__What is required__. Look for the string "SGDM" in the listing below and copy every line in which it appears.

__Task input__.
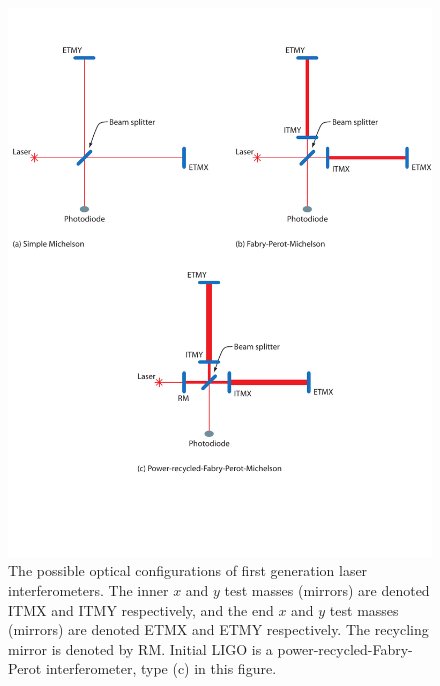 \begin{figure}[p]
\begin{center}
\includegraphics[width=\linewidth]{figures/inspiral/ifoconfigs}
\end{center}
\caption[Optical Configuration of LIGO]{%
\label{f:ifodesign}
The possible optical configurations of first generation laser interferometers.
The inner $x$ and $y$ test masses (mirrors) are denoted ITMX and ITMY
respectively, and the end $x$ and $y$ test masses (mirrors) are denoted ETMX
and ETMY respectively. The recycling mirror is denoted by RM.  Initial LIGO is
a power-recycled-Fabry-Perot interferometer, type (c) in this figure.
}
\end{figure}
---
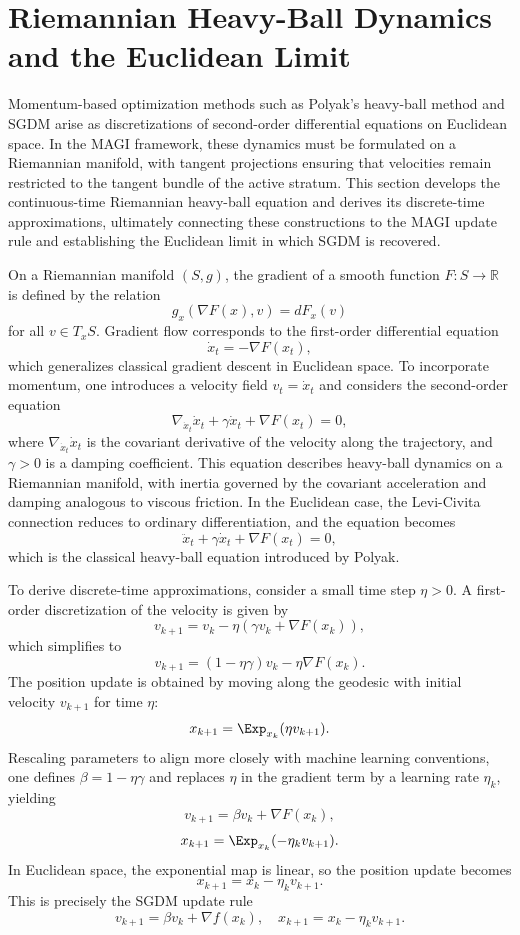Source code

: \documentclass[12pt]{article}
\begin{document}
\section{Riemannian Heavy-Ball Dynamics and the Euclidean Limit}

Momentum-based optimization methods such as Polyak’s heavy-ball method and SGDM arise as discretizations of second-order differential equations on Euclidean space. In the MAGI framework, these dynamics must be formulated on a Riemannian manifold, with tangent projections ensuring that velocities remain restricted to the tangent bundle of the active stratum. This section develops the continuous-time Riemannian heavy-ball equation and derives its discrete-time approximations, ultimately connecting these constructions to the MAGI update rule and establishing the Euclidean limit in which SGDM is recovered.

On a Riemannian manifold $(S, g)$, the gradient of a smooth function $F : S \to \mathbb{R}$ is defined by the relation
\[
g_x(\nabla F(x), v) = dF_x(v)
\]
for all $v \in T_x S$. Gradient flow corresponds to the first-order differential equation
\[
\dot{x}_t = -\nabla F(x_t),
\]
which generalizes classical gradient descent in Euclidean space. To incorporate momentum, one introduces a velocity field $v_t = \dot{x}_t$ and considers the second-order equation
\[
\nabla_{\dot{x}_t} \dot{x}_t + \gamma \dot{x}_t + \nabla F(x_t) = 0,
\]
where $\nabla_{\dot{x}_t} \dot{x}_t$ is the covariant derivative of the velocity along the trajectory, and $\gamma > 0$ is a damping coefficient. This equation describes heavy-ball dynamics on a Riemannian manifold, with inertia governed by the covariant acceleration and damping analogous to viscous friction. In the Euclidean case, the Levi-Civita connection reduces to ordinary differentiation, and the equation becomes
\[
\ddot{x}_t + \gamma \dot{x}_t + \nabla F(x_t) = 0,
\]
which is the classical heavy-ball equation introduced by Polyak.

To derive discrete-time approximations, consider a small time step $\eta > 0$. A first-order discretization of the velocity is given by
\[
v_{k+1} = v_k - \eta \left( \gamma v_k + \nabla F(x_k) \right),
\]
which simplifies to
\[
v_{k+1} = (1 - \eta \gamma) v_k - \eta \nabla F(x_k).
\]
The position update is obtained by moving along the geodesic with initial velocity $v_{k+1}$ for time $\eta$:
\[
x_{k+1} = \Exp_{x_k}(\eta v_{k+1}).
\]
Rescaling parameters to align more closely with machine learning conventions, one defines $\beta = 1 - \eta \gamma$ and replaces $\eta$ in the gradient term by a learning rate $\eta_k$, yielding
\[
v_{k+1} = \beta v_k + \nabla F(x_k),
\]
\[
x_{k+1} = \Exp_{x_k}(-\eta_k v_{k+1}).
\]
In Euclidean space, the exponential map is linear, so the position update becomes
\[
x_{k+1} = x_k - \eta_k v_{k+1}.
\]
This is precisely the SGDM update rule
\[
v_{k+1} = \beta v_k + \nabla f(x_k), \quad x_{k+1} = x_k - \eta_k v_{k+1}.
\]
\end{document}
--
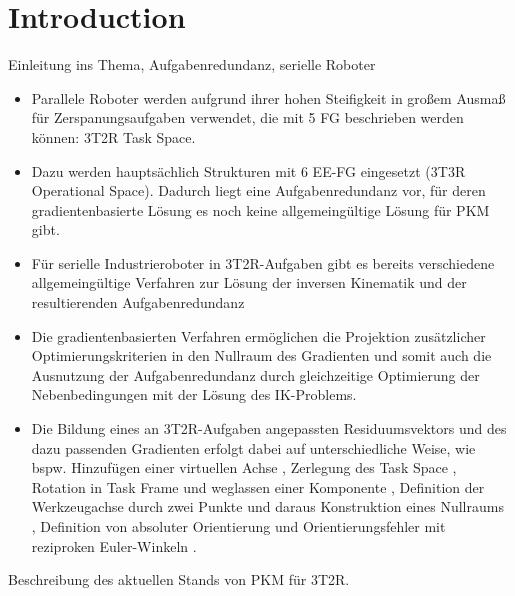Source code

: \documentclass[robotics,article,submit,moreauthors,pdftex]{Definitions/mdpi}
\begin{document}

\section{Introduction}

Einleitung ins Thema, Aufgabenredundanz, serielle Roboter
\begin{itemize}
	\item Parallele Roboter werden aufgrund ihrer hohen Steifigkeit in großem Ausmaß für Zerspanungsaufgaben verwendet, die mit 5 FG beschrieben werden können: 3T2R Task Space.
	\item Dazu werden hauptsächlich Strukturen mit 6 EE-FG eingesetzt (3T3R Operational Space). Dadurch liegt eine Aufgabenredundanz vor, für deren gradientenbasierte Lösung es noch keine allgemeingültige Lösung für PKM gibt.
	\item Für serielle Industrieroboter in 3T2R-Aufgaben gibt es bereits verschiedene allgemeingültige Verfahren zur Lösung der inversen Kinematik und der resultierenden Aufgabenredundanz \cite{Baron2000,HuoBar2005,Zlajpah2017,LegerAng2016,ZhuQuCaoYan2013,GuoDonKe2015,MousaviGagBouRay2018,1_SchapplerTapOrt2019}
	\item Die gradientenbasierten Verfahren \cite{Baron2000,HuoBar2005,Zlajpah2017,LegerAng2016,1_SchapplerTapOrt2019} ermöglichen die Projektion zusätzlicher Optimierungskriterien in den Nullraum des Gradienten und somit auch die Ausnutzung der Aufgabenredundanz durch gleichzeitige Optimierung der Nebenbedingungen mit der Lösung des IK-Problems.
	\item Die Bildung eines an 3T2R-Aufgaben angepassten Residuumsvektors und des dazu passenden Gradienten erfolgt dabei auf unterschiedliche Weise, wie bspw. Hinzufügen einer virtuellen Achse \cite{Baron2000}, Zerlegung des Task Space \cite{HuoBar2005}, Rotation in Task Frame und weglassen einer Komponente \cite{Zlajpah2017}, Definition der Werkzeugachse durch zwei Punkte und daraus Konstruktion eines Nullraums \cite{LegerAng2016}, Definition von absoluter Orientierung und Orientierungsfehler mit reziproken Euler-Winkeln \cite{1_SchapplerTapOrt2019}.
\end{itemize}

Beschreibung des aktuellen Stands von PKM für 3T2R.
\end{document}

__Response__.
Momentum-based optimization methods such as Polyak’s heavy-ball method and SGDM arise as discretizations of second-order differential equations on Euclidean space. In the MAGI framework, these dynamics must be formulated on a Riemannian manifold, with tangent projections ensuring that velocities remain restricted to the tangent bundle of the active stratum. This section develops the continuous-time Riemannian heavy-ball equation and derives its discrete-time approximations, ultimately connecting these constructions to the MAGI update rule and establishing the Euclidean limit in which SGDM is recovered.
This is precisely the SGDM update rule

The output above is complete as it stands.